Input material

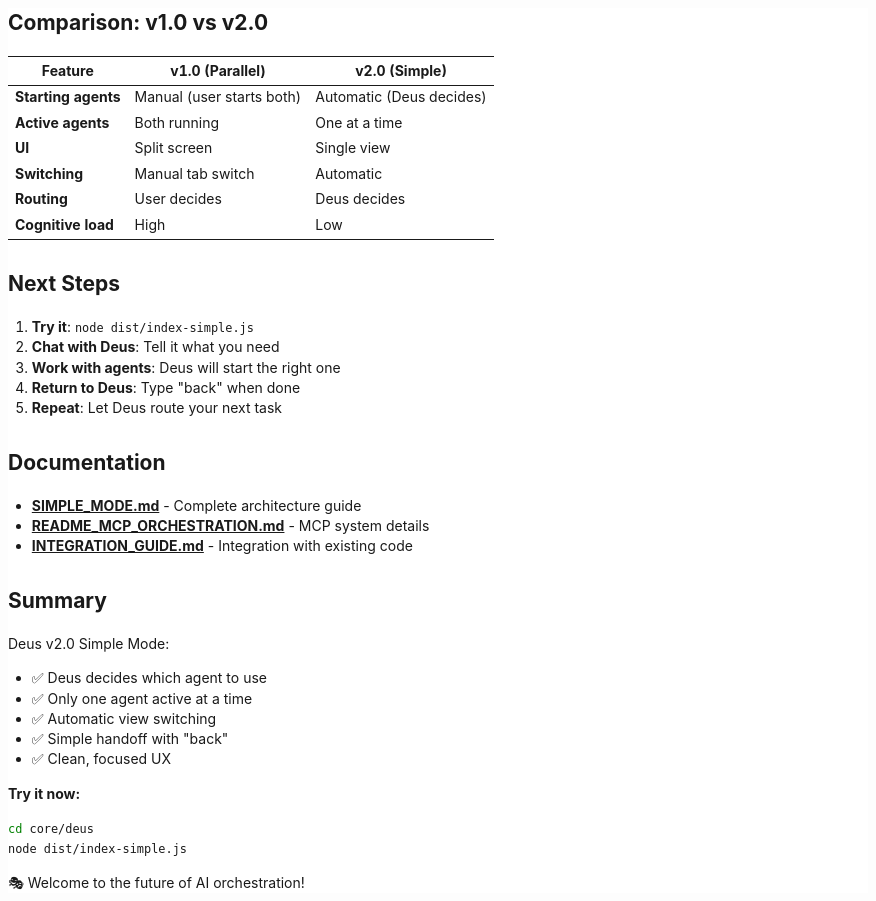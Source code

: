 ## Comparison: v1.0 vs v2.0

| Feature | v1.0 (Parallel) | v2.0 (Simple) |
|---------|-----------------|---------------|
| **Starting agents** | Manual (user starts both) | Automatic (Deus decides) |
| **Active agents** | Both running | One at a time |
| **UI** | Split screen | Single view |
| **Switching** | Manual tab switch | Automatic |
| **Routing** | User decides | Deus decides |
| **Cognitive load** | High | Low |

## Next Steps

1. **Try it**: `node dist/index-simple.js`
2. **Chat with Deus**: Tell it what you need
3. **Work with agents**: Deus will start the right one
4. **Return to Deus**: Type "back" when done
5. **Repeat**: Let Deus route your next task

## Documentation

- **[SIMPLE_MODE.md](./SIMPLE_MODE.md)** - Complete architecture guide
- **[README_MCP_ORCHESTRATION.md](./README_MCP_ORCHESTRATION.md)** - MCP system details
- **[INTEGRATION_GUIDE.md](./INTEGRATION_GUIDE.md)** - Integration with existing code

## Summary

Deus v2.0 Simple Mode:
- ✅ Deus decides which agent to use
- ✅ Only one agent active at a time
- ✅ Automatic view switching
- ✅ Simple handoff with "back"
- ✅ Clean, focused UX

**Try it now:**
```bash
cd core/deus
node dist/index-simple.js
```

🎭 Welcome to the future of AI orchestration!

Action item
Copy out each line of the data that includes the string "Manual".

Expected output
| **Starting agents** | Manual (user starts both) | Automatic (Deus decides) |
| **Switching** | Manual tab switch | Automatic |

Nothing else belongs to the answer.